Here's a review of the disc from
Here's a transcript of the review in Geoff Wilbur's Renegade
Newsletter, Industry Edition, May 1999. Thanks a lot to them!:
By Shane Copher - This impressive demo is a "concept"
album following the life of life of one Bobby McStone, and his
ambition to become a rock star. From his school days to garage
band to "#4 With A Bullet," this ambitious promotion displays
all Gregory's wares. The music varies in intensity and styles,
slowly progressing throughout the album to showcase the man's
writing and playing talents. Much of the lyrical content is humorous,
but not at the expense of the compositions.
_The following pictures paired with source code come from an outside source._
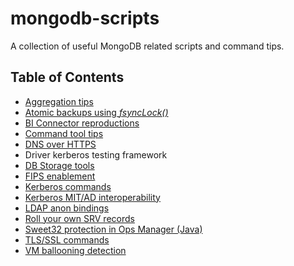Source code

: # mongodb-scripts

A collection of useful MongoDB related scripts and command tips.

## Table of Contents

* [Aggregation tips](Aggregation%20tips.md)
* [Atomic backups using _fsyncLock()_](fsyncLock.md)
* [BI Connector reproductions](BI%20Connector%20reproductions.md)
* [Command tool tips](Tool%20tips.md)
* [DNS over HTTPS](DoH.md)
* Driver kerberos testing framework
* [DB Storage tools](DB%20Storage%20tools.md)
* [FIPS enablement](FIPS%20cert%20generation.md)
* [Kerberos commands](Kerberos%20CMDs.md)
* [Kerberos MIT/AD interoperability](Kerberos%20AES.md)
* [LDAP anon bindings](LDAP%20anon%20bindings.md)
* [Roll your own SRV records](Deploying%20SRV%20URI%20support.md)
* [Sweet32 protection in Ops Manager (Java)](Sweet32.md)
* [TLS/SSL commands](SSL%20commands.md)
* [VM ballooning detection](VM%20ballooning%20driver%20detection.md)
As an album, this
many not hit that #4 spot, but as an ingenious marketing tool
for a young singer/songwriter, this demo is certified platinum,
and sure to put Mr. Vaine on the map. Very impressive, and expertly
And here's our first review, sent in by Joe:
Today's music is really hard for musicians. Corporate domination
has created a one hit wonder machine that leaves solid bands on
the side of the road because "Musicians are hard to deal with."
So the industry has figured out have to bypass them and keep the
money rolling in and the control on their side.
The result is music is geared towards fitting into a niche. Sometimes
on the same album you see attempts at many different niches. The
result is an album that is not cohesive and wanders. For me, today
it seems harder and harder to find an album I can listen to through
it's entirity. But now I am compelled to tell you that The Ballad
Of Bobby McStone is such an album.
It tells a story.
It is much like the works "Tougher Than Leather" and "The Red Headed
Stranger" by Willie Nelson. Relax, don't be frightened, "Bobby McStone"
isn't country music. But it borrows the format of the story married
to the music.
The story takes place in three acts. The first act tells the story
of an awkward young man in search of a dream and his parents who
are scared, like all parents, about the fate of their son. The second
act is about self discovery and releasing one's self from other's
perceived judgements. The final act is about protecting that freedom
once it has been found.
The words alone are an important message for us all to hear. The
music is so perfectly matched to the words its is a story you will
want to hear again and again.
My three favorite songs occur at the end of the second act. The
songs "Bar Band", "Watch Out For That Bus", and "I Want To Rock",
define the coming of age and self dicovery that we all must go through.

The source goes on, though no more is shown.